O algoritmo do caixeiro-viajante |
Expresso 10-Março-2001 |
Em computação, há problemas fáceis e problemas difíceis. Há também os muito difíceis. Conhecer a fronteira entre o possível e o quase impossível pode evitar muitos esforços inúteis. Texto de Nuno Crato |
Quando os computadores começaram a poder resolver sistematicamente
alguns problemas numéricos, os matemáticos, lógicos e cientistas da
computação procuraram medir o seu grau de dificuldade.
Para isso, começaram a aplicar métodos sistemáticos de resolução
—os chamados algoritmos — e a medir o tempo
ou o esforço computacional necessário para alcançar uma resposta.

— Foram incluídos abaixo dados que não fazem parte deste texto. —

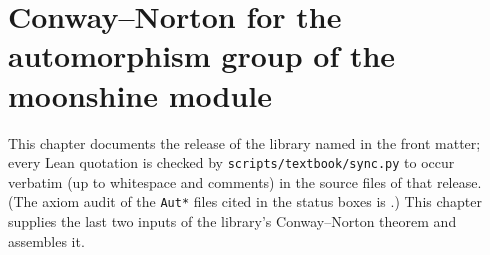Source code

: \chapter{Conway--Norton for the automorphism group of the moonshine module}\label{ch:20}

\providecommand{\chtwentylean}[1]{\texttt{\directlua{ local s = "\luaescapestring{\detokenize{#1}}" local first = true for c in s:gmatch(utf8.charpattern) do if (not first) and c:match("^[A-Z]$") then tex.sprint("\string\\allowbreak{}") end tex.sprint(-2, c) if c == "_" or c == "." then tex.sprint("\string\\allowbreak{}") end first = false end}}}
\providecommand{\chtwentyfile}[1]{\texttt{\directlua{ local s = "\luaescapestring{\detokenize{#1}}" local first = true for c in s:gmatch(utf8.charpattern) do if (not first) and c:match("^[A-Z]$") then tex.sprint("\string\\allowbreak{}") end tex.sprint(-2, c) first = false end}}}
\providecommand{\chtwentyVL}{V_\Leech^{+}}
\providecommand{\chtwentyTp}{T^{+}}
\providecommand{\chtwentyvac}{\mathbf 1}
\providecommand{\chtwentym}{\mathfrak m}
\providecommand{\chtwentyg}{\mathfrak g}
\providecommand{\chtwentyLf}{\Leech_4}
\begingroup\setlength{\emergencystretch}{3em}\sloppy

This chapter documents the release of the library named in the front matter; every Lean quotation is checked by
\texttt{scripts/textbook/sync.py} to occur verbatim (up to whitespace and comments) in the source files of that
release.  (The axiom audit of the \texttt{Aut*} files cited in the status boxes is
.)  This chapter supplies the last two inputs of the library's
Conway--Norton theorem and assembles it.

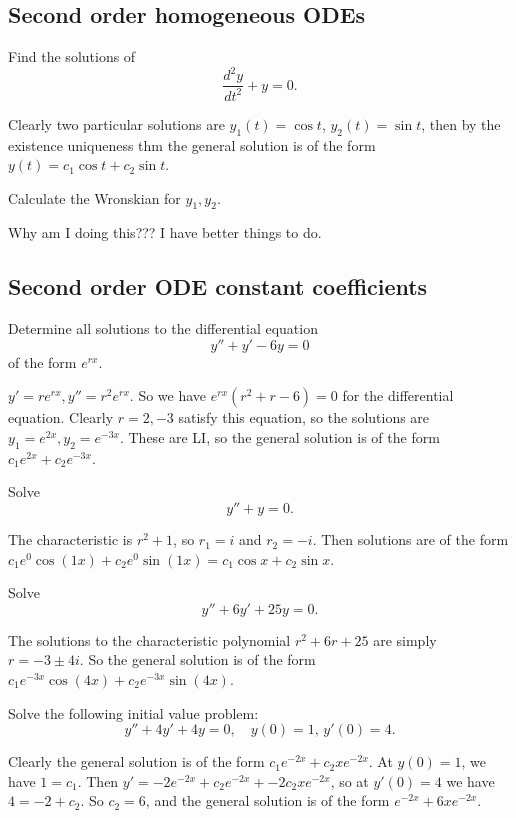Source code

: \subsection{Second order homogeneous ODEs}
\begin{prob}
    Find the solutions of \[
   \frac{d^2y}{dt^2}+y=0.
    \] 
\end{prob}
\begin{solution}
    Clearly two particular solutions are $y_1(t)=\cos t$, $y_2(t)=\sin t$, then by the existence uniqueness thm the general solution is of the form $y(t)=c_1 \cos t+c_2 \sin t$.
\end{solution}
\begin{prob}
    Calculate the Wronskian for $y_1,y_2$.
\end{prob}
\begin{solution}
    Why am I doing this??? I have better things to do.
\end{solution}
\subsection{Second order ODE constant coefficients}
\begin{prob}
    Determine all solutions to the differential equation \[
    y''+y'-6y=0
    \] of the form $e^{rx}$.
\end{prob}
\begin{solution}
    $y'=re^{rx},y''=r^2e^{rx}$. So we have $e^{rx}(r^2+r-6)=0$ for the differential equation. Clearly $r=2,-3$ satisfy this equation, so the solutions are $y_1=e^{2x},y_2=e^{-3x}$. These are LI, so the general solution is of the form $c_1e^{2x}+c_2e^{-3x}$.
\end{solution}
\begin{prob}
    Solve \[
    y''+y=0.
    \] 
\end{prob}
\begin{solution}
    The characteristic is $r^2+1$, so $r_1=i$ and $r_2=-i$. Then solutions are of the form $c_1e^{0}\cos(1x)+c_2e^{0}\sin(1x)=c_1\cos x+c_2 \sin x$.
\end{solution}
\begin{prob}
    Solve \[
    y''+6y'+25y=0.
    \] 
\end{prob}
\begin{solution}
    The solutions to the characteristic polynomial $r^2+6r+25$ are simply $r=-3\pm 4i$. So the general solution is of the form $c_1e^{-3x}\cos(4x)+c_2e^{-3x}\sin(4x)$.
\end{solution}
\begin{prob}
    Solve the following initial value problem: \[
        y''+4y'+4y=0,\quad y(0)=1,\,y'(0)=4.
    \] 
\end{prob}
\begin{solution}
    Clearly the general solution is of the form $c_1e^{-2x}+c_2xe^{-2x}$. At $y(0)=1$, we have $1=c_1$. Then $y'=-2e^{-2x}+c_2e^{-2x}+-2c_2xe^{-2x}$, so at $y'(0)=4$ we have $4=-2+c_2$. So $c_2=6$, and the general solution is of the form $e^{-2x}+6xe^{-2x}$.
\end{solution}
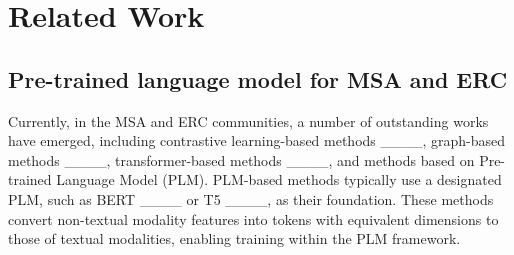 \section{Related Work}
\subsection{Pre-trained language model for MSA and ERC}
	Currently, in the MSA and ERC communities, a number of outstanding works have emerged, including contrastive learning-based methods ____, graph-based methods ____, transformer-based methods ____, and methods based on Pre-trained Language Model (PLM). PLM-based methods typically use a designated PLM, such as BERT ____ or T5 ____, as their foundation. These methods convert non-textual modality features into tokens with equivalent dimensions to those of textual modalities, enabling training within the PLM framework.
	

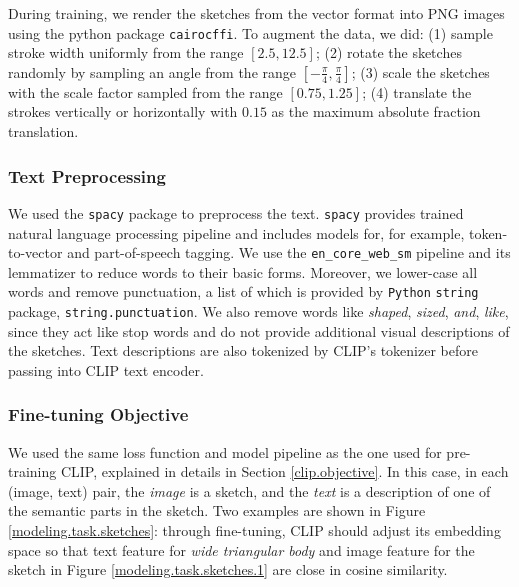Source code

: During training, we render the sketches from the vector format into PNG images using the python package \texttt{cairocffi}. To augment the data, we did: (1) sample stroke width uniformly from the range $[2.5,12.5]$; (2) rotate the sketches randomly by sampling an angle from the range $[-\frac{\pi}{4}, \frac{\pi}{4}]$; (3) scale the sketches with the scale factor sampled from the range $[0.75, 1.25]$; (4) translate the strokes vertically or horizontally with $0.15$ as the maximum absolute fraction translation.   

\subsubsection*{Text Preprocessing} \label{text.preprocess}
We used the \texttt{spacy} package to preprocess the text. \texttt{spacy} provides trained natural language processing pipeline and includes models for, for example, token-to-vector and part-of-speech tagging. We use the \texttt{en\_core\_web\_sm} pipeline and its lemmatizer to reduce words to their basic forms. Moreover, we lower-case all words and remove punctuation, a list of which is provided by \texttt{Python} \texttt{string} package, \texttt{string.punctuation}. We also remove words like \textit{shaped}, \textit{sized}, \textit{and}, \textit{like}, since they act like stop words and do not provide additional visual descriptions of the sketches. Text descriptions are also tokenized by CLIP's tokenizer before passing into CLIP text encoder.     

\subsubsection*{Fine-tuning Objective} \label{finetune.objective}
We used the same loss function and model pipeline as the one used for pre-training CLIP, explained in details in Section \ref{clip.objective}. In this case, in each (image, text) pair, the \textit{image} is a sketch, and the \textit{text} is a description of one of the semantic parts in the sketch. Two examples are shown in Figure \ref{modeling.task.sketches}: through fine-tuning, CLIP should adjust its embedding space so that text feature for \textit{wide triangular body} and image feature for the sketch in Figure \ref{modeling.task.sketches.1} are close in cosine similarity.  

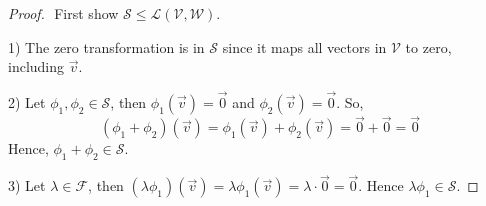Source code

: \documentclass{article}
\begin{document}
\begin{proof}
$ $\newline
First show $\mathcal{S} \le \mathcal{L}(\mathcal{V}, \mathcal{W})$.

1) The zero transformation is in $\mathcal{S}$ since it maps all vectors in $\mathcal{V}$ to zero, including $\vec{v}$.

2) Let $\phi_1, \phi_2 \in \mathcal{S}$, then $\phi_1(\vec{v}) = \vec{0}$ and $\phi_2(\vec{v}) = \vec{0}$. So, $$(\phi_1+\phi_2) (\vec{v}) = \phi_1(\vec{v}) + \phi_2(\vec{v}) = \vec{0} + \vec{0} = \vec{0}$$ Hence, $\phi_1 +\phi_2 \in \mathcal{S}$.

3) Let $\lambda \in \mathcal{F}$, then $(\lambda \phi_1 )(\vec{v}) = \lambda \phi_1(\vec{v}) = \lambda \cdot \vec{0} =\vec{0}$. Hence $\lambda \phi_1 \in \mathcal{S}$.
\bigskip


\end{proof}
\end{document}
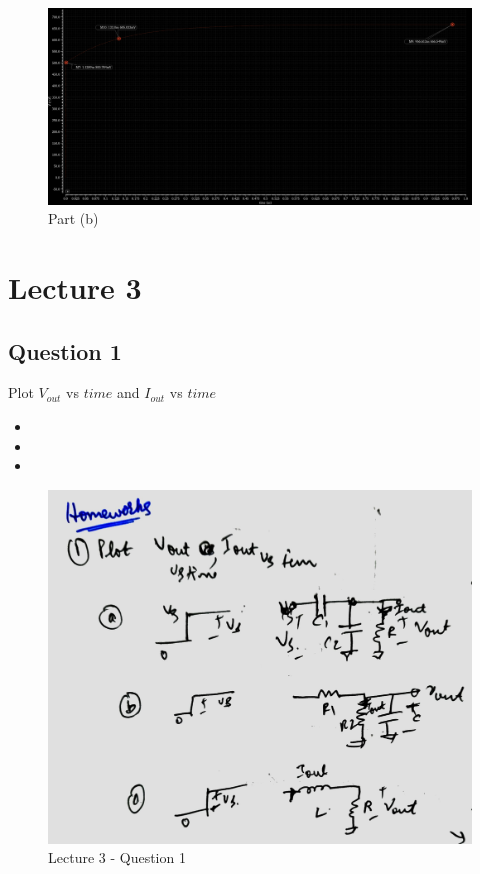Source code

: \documentclass[a4paper]{article}
\begin{document}
\begin{figure}
    \centering
    \includegraphics[width=1\linewidth]{images/Lec_2_Q_2_b.png}
    \caption{Part (b)}
\end{figure}

\section{Lecture 3}
\subsection{Question 1}
Plot $V_{out}$ vs $time$ and $I_{out}$ vs $time$
\begin{itemize}
    \item 
    \item 
    \item 
\end{itemize}
\begin{figure}
    \centering
    \includegraphics[width=0.8\linewidth]{images/Lec_3_Q_1.jpeg}
    \caption{Lecture 3 - Question 1}
\end{figure}
\end{document}
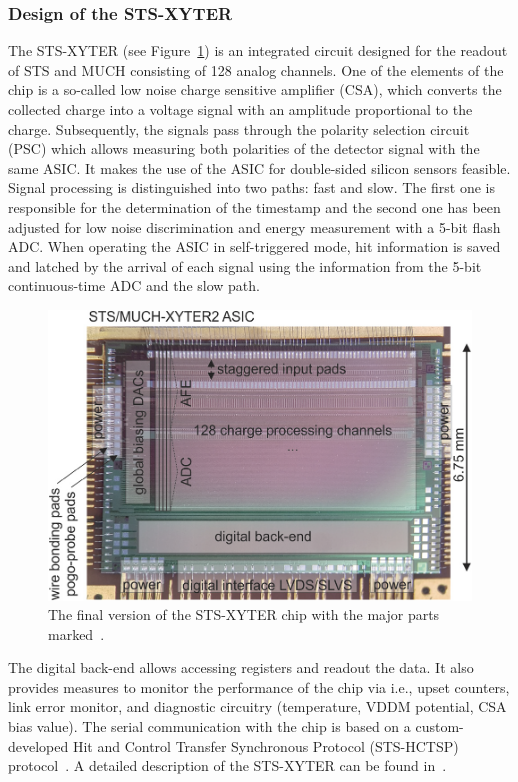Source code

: \subsubsection{Design of the STS-XYTER}

The STS-XYTER (see Figure~\ref{sts_xyter}) is an integrated circuit designed for the readout of \gls{STS} and \gls{MUCH} consisting of 128 analog channels. One of the elements of the chip is a so-called low noise charge sensitive amplifier (\gls{CSA}), which converts the collected charge into a voltage signal with an amplitude proportional to the charge. Subsequently, the signals pass through the polarity selection circuit (\gls{PSC}) which allows measuring both polarities
  of the detector signal with the same ASIC. It makes the use of the \gls{ASIC} for double-sided silicon sensors feasible. Signal processing is distinguished into two paths: fast and slow. The first one is responsible for the determination of the timestamp and the second one has been adjusted for low noise discrimination and energy measurement with a 5-bit flash ADC. When operating the \gls{ASIC} in self-triggered mode, hit information is saved and latched by the arrival of each signal using the information from the 5-bit continuous-time ADC and the slow path. 

\begin{figure}[!h]
\centering
\includegraphics[width=0.65\columnwidth]{Chapter2/images/ASIC2.2.png}
\caption{The final version of the STS-XYTER chip with the major parts marked~\cite{KASINSKI2018225}.}
\label{sts_xyter}
\end{figure}

The digital back-end allows accessing registers and readout the data. It also provides measures to monitor the performance of the chip via i.e., upset counters, link error monitor, and diagnostic circuitry (temperature, VDDM potential, CSA bias value). The serial communication with the chip is based on a custom-developed Hit and Control Transfer Synchronous Protocol (STS-HCTSP) protocol~\cite{Kasinski_2016}. A detailed description of the STS-XYTER can be found in~\cite{RodriguezRodriguez2020}.

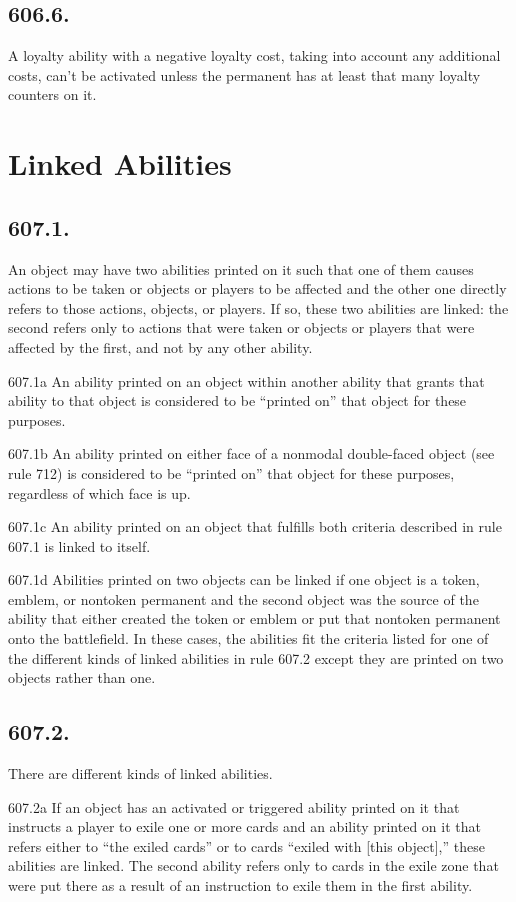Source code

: \subsection*{606.6.}
A loyalty ability with a negative loyalty cost, taking into account any additional costs, can’t be activated unless the permanent has at least that many loyalty counters on it.

\section{Linked Abilities}
\subsection*{607.1.}
An object may have two abilities printed on it such that one of them causes actions to be taken or objects or players to be affected and the other one directly refers to those actions, objects, or players. If so, these two abilities are linked: the second refers only to actions that were taken or objects or players that were affected by the first, and not by any other ability.

607.1a An ability printed on an object within another ability that grants that ability to that object is considered to be “printed on” that object for these purposes.

607.1b An ability printed on either face of a nonmodal double-faced object (see rule 712) is considered to be “printed on” that object for these purposes, regardless of which face is up.

607.1c An ability printed on an object that fulfills both criteria described in rule 607.1 is linked to itself.

607.1d Abilities printed on two objects can be linked if one object is a token, emblem, or nontoken permanent and the second object was the source of the ability that either created the token or emblem or put that nontoken permanent onto the battlefield. In these cases, the abilities fit the criteria listed for one of the different kinds of linked abilities in rule 607.2 except they are printed on two objects rather than one.

\subsection*{607.2.}
There are different kinds of linked abilities.

607.2a If an object has an activated or triggered ability printed on it that instructs a player to exile one or more cards and an ability printed on it that refers either to “the exiled cards” or to cards “exiled with [this object],” these abilities are linked. The second ability refers only to cards in the exile zone that were put there as a result of an instruction to exile them in the first ability.

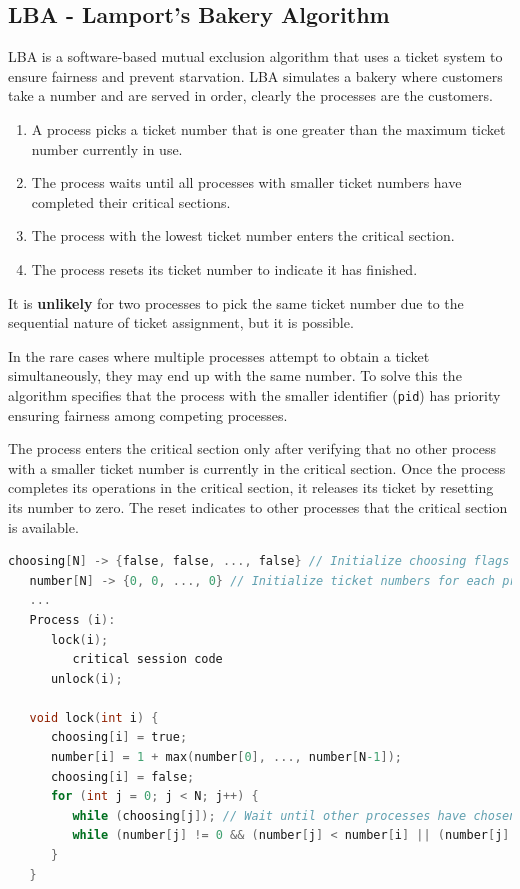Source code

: \subsection{LBA - Lamport's Bakery Algorithm}
LBA is a software-based mutual exclusion algorithm that uses a ticket system to ensure fairness and prevent starvation.
LBA simulates a bakery where customers take a number and are served in order, clearly the processes are the customers.

\begin{enumerate}
   \item A process picks a ticket number that is one greater than the maximum ticket number currently in use.
   \item The process waits until all processes with smaller ticket numbers have completed their critical sections.
   \item The process with the lowest ticket number enters the critical section.
   \item The process resets its ticket number to indicate it has finished.
\end{enumerate}

It is \textbf{unlikely} for two processes to pick the same ticket number due to the sequential nature of ticket assignment, but it is possible.

In the rare cases where multiple processes attempt to obtain a ticket simultaneously, they may end up with the same number. To solve this the algorithm specifies that the process with the smaller identifier (\texttt{pid}) has priority ensuring fairness among competing processes.

The process enters the critical section only after verifying that no other process with a smaller ticket number is currently in the critical section.
Once the process completes its operations in the critical section, it releases its ticket by resetting its number to zero. The reset indicates to other processes that the critical section is available.

\begin{lstlisting}[language=C]
   choosing[N] -> {false, false, ..., false} // Initialize choosing flags for each process
   number[N] -> {0, 0, ..., 0} // Initialize ticket numbers for each process
   ...
   Process (i):
      lock(i);
         critical session code
      unlock(i);

   void lock(int i) {
      choosing[i] = true;
      number[i] = 1 + max(number[0], ..., number[N-1]);
      choosing[i] = false;
      for (int j = 0; j < N; j++) {
         while (choosing[j]); // Wait until other processes have chosen
         while (number[j] != 0 && (number[j] < number[i] || (number[j] == number[i] && j < i)));
      }
   }
\end{lstlisting}

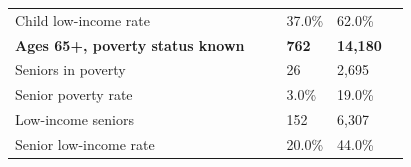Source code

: \documentclass[9pt]{report}
\begin{document}
\begin{tabular}{p{.10in}p{.10in}p{.10in}p{3.7in}>{\hfill}p{.85in}>{\hfill}p{.85in}>{\hfill}p{.85in}>{\hfill}p{.85in}p{0.1in}}
\multicolumn{4}{l}{\parbox{3.6in}{\strut\raggedright{{Child low-income rate}}\strut}} &  &  & 37.0\% & 62.0\% & \multicolumn{1}{l}{}  \\ 
\multicolumn{4}{l}{\parbox{3.5in}{\strut\raggedright{\textbf{Ages 65+, poverty status known}\strut}}} & \textbf{} & \textbf{} & \textbf{762} & \textbf{14,180} & \textbf{} \\ 
\multicolumn{4}{l}{\parbox{3.6in}{\strut\raggedright{{Seniors in poverty}}\strut}} &  &  & 26 & 2,695 & \multicolumn{1}{l}{}  \\ 
\multicolumn{4}{l}{\parbox{3.6in}{\strut\raggedright{{Senior poverty rate}}\strut}} &  &  & 3.0\% & 19.0\% & \multicolumn{1}{l}{}  \\ 
\multicolumn{4}{l}{\parbox{3.6in}{\strut\raggedright{{Low-income seniors}}\strut}} &  &  & 152 & 6,307 & \multicolumn{1}{l}{}  \\ 
\multicolumn{4}{l}{\parbox{3.6in}{\strut\raggedright{{Senior low-income rate}}\strut}} &  &  & 20.0\% & 44.0\% & \multicolumn{1}{l}{}  \\ 

\end{tabular}
\setlength{\tabcolsep}{6pt} %
\end{document}
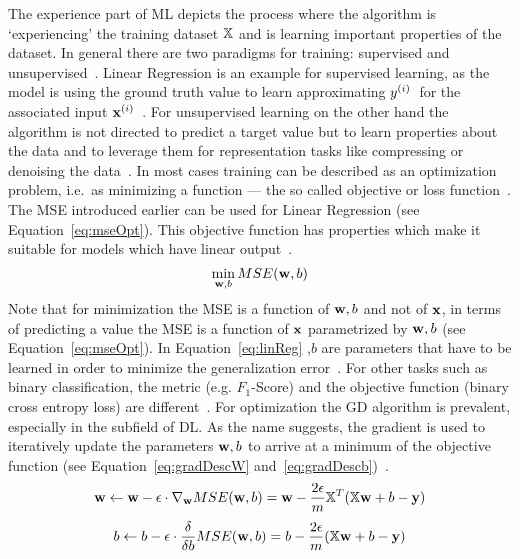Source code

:The experience part of \ac{ML} depicts the process where the algorithm is `experiencing' the training
dataset $\mathbb{X}$ and is learning important properties of the dataset.
In general there are two paradigms for training: supervised and
unsupervised~\citep{goodfellow_deep_2016}.
Linear Regression is an example for supervised learning, as the model is using the ground truth value
to learn approximating $y^{(i)}$\ for the associated input
$\textbf{x}^{(i)}$~\citep{alzubi_machine_2018,goodfellow_deep_2016}.
For unsupervised learning on the other hand the algorithm is not directed to predict a target
value but to learn properties about the data and to leverage them for representation tasks
like compressing or denoising the data~\citep{goodfellow_deep_2016,geron_hands-machine_2017}.
In most cases training can be described as an optimization problem, i.e.\ as minimizing a
function --- the so called objective or loss function~\citep{goodfellow_deep_2016}.
The MSE introduced earlier can be used for Linear Regression (see Equation~\ref{eq:mseOpt}).
This objective function has properties which make it suitable for models which have linear
output~\citep{goodfellow_deep_2016}.
\begin{equation}\label{eq:mseOpt}
    \min_{\textbf{w},b} MSE(\textbf{w},b)
\end{equation}
Note that for minimization the MSE is a function of $\textbf{w},b$ and not of $\textbf{x}$, in terms of
predicting a value the MSE is a function of $\textbf{x}$ parametrized by $\textbf{w},b$ (see Equation~\ref{eq:mseOpt}).
In Equation~\ref{eq:linReg} \w,$b$ are parameters that have to be learned in order to minimize
the generalization error~\citep{james_introduction_2013,geron_hands-machine_2017}.
For other tasks such as binary classification, the metric (e.g. $F_1$-Score) and the
objective function (binary cross entropy loss) are different~\citep{geron_hands-machine_2017,
ho_real-world-weight_2020}.
For optimization the \ac{GD} algorithm is prevalent, especially in the subfield of \ac{DL}.
As the name suggests, the gradient is used to iteratively update the parameters $\textbf{w},b$ to arrive
at a minimum of the objective function (see Equation~\ref{eq:gradDescW}
and~\ref{eq:gradDescb})~\citep{geron_hands-machine_2017}.
\begin{equation}\label{eq:gradDescW}
    \textbf{w} \leftarrow \textbf{w} - \epsilon \cdot \nabla_{\textbf{w}} MSE(\textbf{w},b) = \textbf{w}-\frac{2\epsilon}{m}\mathbb{X}^T (\mathbb{X}\textbf{w}+b-\textbf{y})
\end{equation}
\begin{equation}\label{eq:gradDescb}
    b \leftarrow b - \epsilon \cdot \frac{\delta}{\delta b} MSE(\textbf{w},b) = b-\frac{2\epsilon}{m}(\mathbb{X}\textbf{w}+b-\textbf{y})
\end{equation}
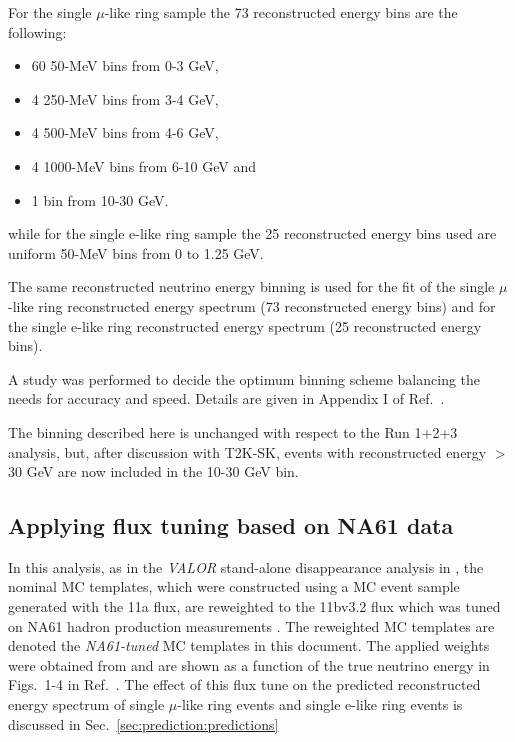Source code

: For the single $\mu$-like ring sample the 73 reconstructed energy bins are the following:
\begin{itemize}
 \item   60 50-MeV bins from 0-3 GeV, 
 \item   4 250-MeV bins from 3-4 GeV, 
 \item   4 500-MeV bins from 4-6 GeV, 
 \item   4 1000-MeV bins from 6-10 GeV and
 \item   1 bin from 10-30 GeV.
\end{itemize}
while for the single e-like ring sample the 25 reconstructed energy bins used are 
uniform 50-MeV bins from 0 to 1.25 GeV.

The same reconstructed neutrino energy binning is used for the fit of the single $\mu$-like ring reconstructed energy spectrum (73 reconstructed energy bins) and for the single e-like ring reconstructed energy spectrum (25 reconstructed energy bins).

A study was performed to decide the optimum binning scheme balancing the needs for accuracy and speed.
Details are given in Appendix I of Ref.\ \cite{OurRun123DisappAnalysis3Flavour}.

The binning described here is unchanged with respect to the Run 1+2+3 analysis,
but, after discussion with T2K-SK, events with reconstructed energy $>$30 GeV are now included in
the 10-30 GeV bin.



\subsection{Applying flux tuning based on NA61 data}
\label{sec:prediction:NA61}

In this analysis, as in the {\em VALOR} stand-alone disappearance analysis in \cite{OurRun1234DisappAnalysis3Flavour},
 the nominal MC templates, which were constructed using a MC event sample generated with the 11a flux,
are reweighted to the 11bv3.2 flux which was tuned on NA61 hadron production measurements \cite{FluxTuning}\cite{NA61T2K}.
The reweighted MC templates are denoted the {\em NA61-tuned} MC templates in this document.
The applied weights were obtained from \cite{FluxTuningHistograms} and are shown as a function of the true neutrino energy 
in Figs.\ 1-4 in Ref.\ \cite{OurRun123DisappAnalysis3Flavour}.
The effect of this flux tune on the predicted reconstructed energy spectrum of 
single $\mu$-like ring events and single e-like ring events is discussed in Sec.\ \ref{sec:prediction:predictions}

Uma das primeiras surpresas estaria reservada a Richard Karp que,
em fins dos anos 50, verificou que alguns problemas aparentemente simples
se podem tornar rapidamente intratáveis à medida que o número de
variáveis aumenta.
Karp, então no centro de investigação da IBM, procurava encontrar
circuitos óptimos, com um número mínimo de componentes,
e reparou que isso não era difícil de conseguir quando os percursos
desse circuito eram em número limitado. No entanto, à medida que o número
de circuitos possíveis aumentava, Karp reparou que os computadores eram
impotentes para encontrar uma solução em tempo útil.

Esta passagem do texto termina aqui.